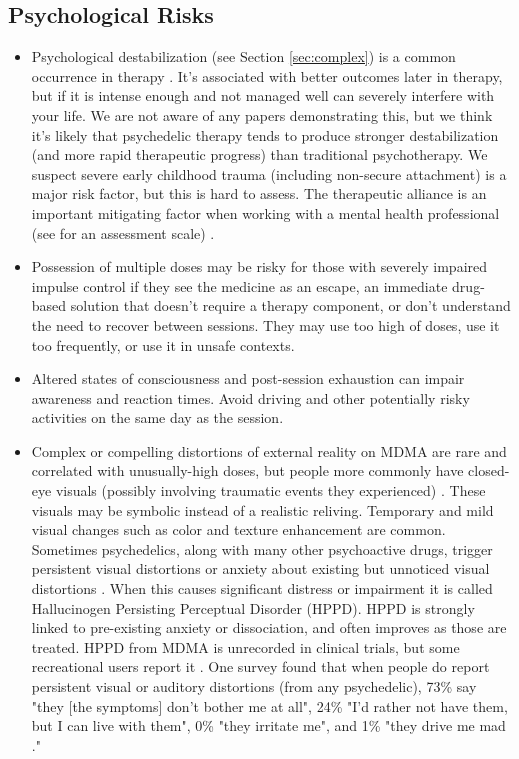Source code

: \documentclass[12pt,letterpaper]{book}
\begin{document}
\subsection*{Psychological Risks}
\begin{itemize}
    \item Psychological destabilization (see Section \ref{sec:complex}) is a common occurrence in therapy \cite{olthofDestabilization}. It's associated with better outcomes later in therapy, but if it is intense enough and not managed well can severely interfere with your life. We are not aware of any papers demonstrating this, but we think it's likely that psychedelic therapy tends to produce stronger destabilization (and more rapid therapeutic progress) than traditional psychotherapy. We suspect severe early childhood trauma (including non-secure attachment) is a major risk factor, but this is hard to assess. The therapeutic alliance is an important mitigating factor when working with a mental health professional (see \textcite{BRWAIdownload} for an assessment scale) \cite{fluckiger2018alliance}.
    \item Possession of multiple doses may be risky for those with severely impaired impulse control if they see the medicine as an escape, an immediate drug-based solution that doesn't require a therapy component, or don't understand the need to recover between sessions. They may use too high of doses, use it too frequently, or use it in unsafe contexts.
    \item Altered states of consciousness and post-session exhaustion can impair awareness and reaction times. Avoid driving and other potentially risky activities on the same day as the session.
    \item Complex or compelling distortions of external reality on MDMA are rare and correlated with unusually-high doses, but people more commonly have closed-eye visuals (possibly involving traumatic events they experienced) \cite{liechtiGender}. These visuals may be symbolic instead of a realistic reliving. Temporary and mild visual changes such as color and texture enhancement are common. Sometimes psychedelics, along with many other psychoactive drugs, trigger persistent visual distortions or anxiety about existing but unnoticed visual distortions \cite{alexanderHPPD,halpernHPPD}. When this causes significant distress or impairment it is called Hallucinogen Persisting Perceptual Disorder (HPPD). HPPD is strongly linked to pre-existing anxiety or dissociation, and often improves as those are treated. HPPD from MDMA is unrecorded in clinical trials, but some recreational users report it \cite{vizeliActuteEffects,litjensHPPD}. One survey found that when people do report persistent visual or auditory distortions (from any psychedelic), 73\% say "they [the symptoms] don't bother me at all", 24\% "I'd rather not have them, but I can live with them", 0\% "they irritate me", and 1\% "they drive me mad \cite{carhart2010user}."

\end{itemize}
\end{document}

__TASK DETAILS__
Reproduce the listing exactly, but keep its images out of the copy.

__RESPONSE__
Source code

: \documentclass[12pt,letterpaper]{book}
\begin{document}
\subsection*{Psychological Risks}
\begin{itemize}
    \item Psychological destabilization (see Section \ref{sec:complex}) is a common occurrence in therapy \cite{olthofDestabilization}. It's associated with better outcomes later in therapy, but if it is intense enough and not managed well can severely interfere with your life. We are not aware of any papers demonstrating this, but we think it's likely that psychedelic therapy tends to produce stronger destabilization (and more rapid therapeutic progress) than traditional psychotherapy. We suspect severe early childhood trauma (including non-secure attachment) is a major risk factor, but this is hard to assess. The therapeutic alliance is an important mitigating factor when working with a mental health professional (see \textcite{BRWAIdownload} for an assessment scale) \cite{fluckiger2018alliance}.
    \item Possession of multiple doses may be risky for those with severely impaired impulse control if they see the medicine as an escape, an immediate drug-based solution that doesn't require a therapy component, or don't understand the need to recover between sessions. They may use too high of doses, use it too frequently, or use it in unsafe contexts.
    \item Altered states of consciousness and post-session exhaustion can impair awareness and reaction times. Avoid driving and other potentially risky activities on the same day as the session.
    \item Complex or compelling distortions of external reality on MDMA are rare and correlated with unusually-high doses, but people more commonly have closed-eye visuals (possibly involving traumatic events they experienced) \cite{liechtiGender}. These visuals may be symbolic instead of a realistic reliving. Temporary and mild visual changes such as color and texture enhancement are common. Sometimes psychedelics, along with many other psychoactive drugs, trigger persistent visual distortions or anxiety about existing but unnoticed visual distortions \cite{alexanderHPPD,halpernHPPD}. When this causes significant distress or impairment it is called Hallucinogen Persisting Perceptual Disorder (HPPD). HPPD is strongly linked to pre-existing anxiety or dissociation, and often improves as those are treated. HPPD from MDMA is unrecorded in clinical trials, but some recreational users report it \cite{vizeliActuteEffects,litjensHPPD}. One survey found that when people do report persistent visual or auditory distortions (from any psychedelic), 73\% say "they [the symptoms] don't bother me at all", 24\% "I'd rather not have them, but I can live with them", 0\% "they irritate me", and 1\% "they drive me mad \cite{carhart2010user}."

\end{itemize}
\end{document}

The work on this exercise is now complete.